Investissement moyen en baisse
La crise économique a-t-elle eu un impact sur la quantité et les modèles de véhicules? Jean Kerschen indique que l'une des spécificités d'Athlon est de se situer plutôt dans le haut de gamme, la voiture de fonction, avec un investissement moyen "qui est le plus élevé du marché, à 24.000 euros hors taxes. Nous avons ainsi été plus touchés par les restructurations qui, les années dernières, ont notamment marqué la vie des banques".
Pour Bob Walté, il y a une nette tendance au statu quo quant au type de véhicule loué. "Alors que, jusqu'il y a 5 à 6 ans, la hausse annuelle des investissements était substantielle. Cette année, on ira encore à la baisse à cause du contrôle des frais extra-salariaux. Sauf pour les cadres bancaires, mais cela suivra aussi, suite à la réduction de la masse salariale. Il est vrai que l'investissement moyen de 24.000 euros HTVA était énorme. Si le 'commodity product' se développe, beaucoup de sociétés vont l'étendre à leur personnel plus sédentaire, et l'investissement moyen va chuter. Il est clair qu'il va y avoir un 'shift' du segment moyen supérieur vers le segment moyen'
Jean-Paul Biordi rejoint Bob Walté sur la baisse de l'investissement. "Il y a quelques années, les entreprises regardaient moins au prix. Depuis deux ans, elles sont beaucoup plus près de leurs coûts et elles ont revu à la baisse le niveau des véhicules attribués. D'où la régression du montant de l'investissement moyen. Nous l'avons fort senti mais, comme nous travaillons en volume, ceci n'a pas eu d'impact sur nos relations avec nos propres fournisseurs".
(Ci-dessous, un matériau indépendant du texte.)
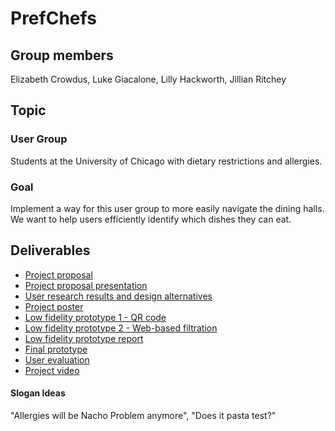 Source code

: PrefChefs
=========

## Group members
Elizabeth Crowdus, Luke Giacalone, Lilly Hackworth, Jillian Ritchey

## Topic
### User Group
Students at the University of Chicago with dietary restrictions and allergies.
### Goal
Implement a way for this user group to more easily navigate the dining halls. We want to help users efficiently identify which dishes they can eat. 

## Deliverables
* [Project proposal](https://ecrowdus.github.io/inclusive-tech-project/proposal.pdf)
* [Project proposal presentation](https://docs.google.com/presentation/d/1P4LJhmu5Apntd07_xdw1duzqCmj63hEjgMkNQJUpsW0/edit?usp=sharing)
* [User research results and design alternatives](https://ecrowdus.github.io/inclusive-tech-project/usr_research_design_alternatives.pdf)
* [Project poster](https://ecrowdus.github.io/inclusive-tech-project/poster.jpeg)
* [Low fidelity prototype 1 - QR code](https://marvelapp.com/4cad9id/screen/66555146 )
* [Low fidelity prototype 2 - Web-based filtration](https://marvelapp.com/4cad9id/screen/66564679 )
* [Low fidelity prototype report](https://github.com/ecrowdus/inclusive-tech-project/blob/master/medium_fidelity_prototype_report.pdf)
* [Final prototype](https://ecrowdus.github.io/inclusive-tech-project/)
* [User evaluation](https://ecrowdus.github.io/inclusive-tech-project/)
* [Project video](https://ecrowdus.github.io/inclusive-tech-project/)

#### Slogan Ideas
"Allergies will be Nacho Problem anymore", "Does it pasta test?"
Jean Kerschen remarque encore que rares sont les clients qui n'ont qu'un seul fournisseur: "Certains diront que, pour une concurrence saine, il vaut mieux en avoir 2 ou 3; les avantages sont plus grands que les inconvénients si la flotte est relativement peu importantes et son suivi assez facile en interne chez le client".
"La part de décision liée au qualitatif, aujourd'hui de 25% face aux 75% de choix sur base des coûts, va aller en augmentant, surtout pour les appels d'offres de grandes flottes, ajoute Bob Walté. Dans ce contexte, si le client a plus d'un fournisseur, il devra impérativement avoir un fleet manager très compétent dans ce domaine difficile".
Jean-Paul Biordi, pour sa part estime qu'avoir plusieurs fournisseurs est une réaction naturelle mais pas toujours réaliste, en particulier pour les flottes inférieures à 100 voitures. Parce qu'avoir plusieurs fournisseurs implique plusieurs facturations et des modes opérationnels différents. Un point de vue assez partagé par Dominique Roger: "Il est vrai que le fait d'avoir plusieurs fournisseurs est fréquent. Mais cela ne relève que de la fausse impression d'économie chez les acteurs d'aujourd'hui, qui se focalisent sur le montant des loyers. Mais il faut alors un gestionnaire de flotte, le travail en interne est bien plus lourd et il n'y a plus ce levier face au fournisseur unique. Il y a aussi un diktat de l'utilisateur, qui veut le plus gros véhicule possible pour le budget fixé. A Luxembourg, le conducteur a un poids décisionnel très fort. C'est même souvent lui qui négocie et une série de paramètres pourtant très importants ne sont donc pas pris en considération. Et n'oubliez pas que, au final, le loueur doit vivre".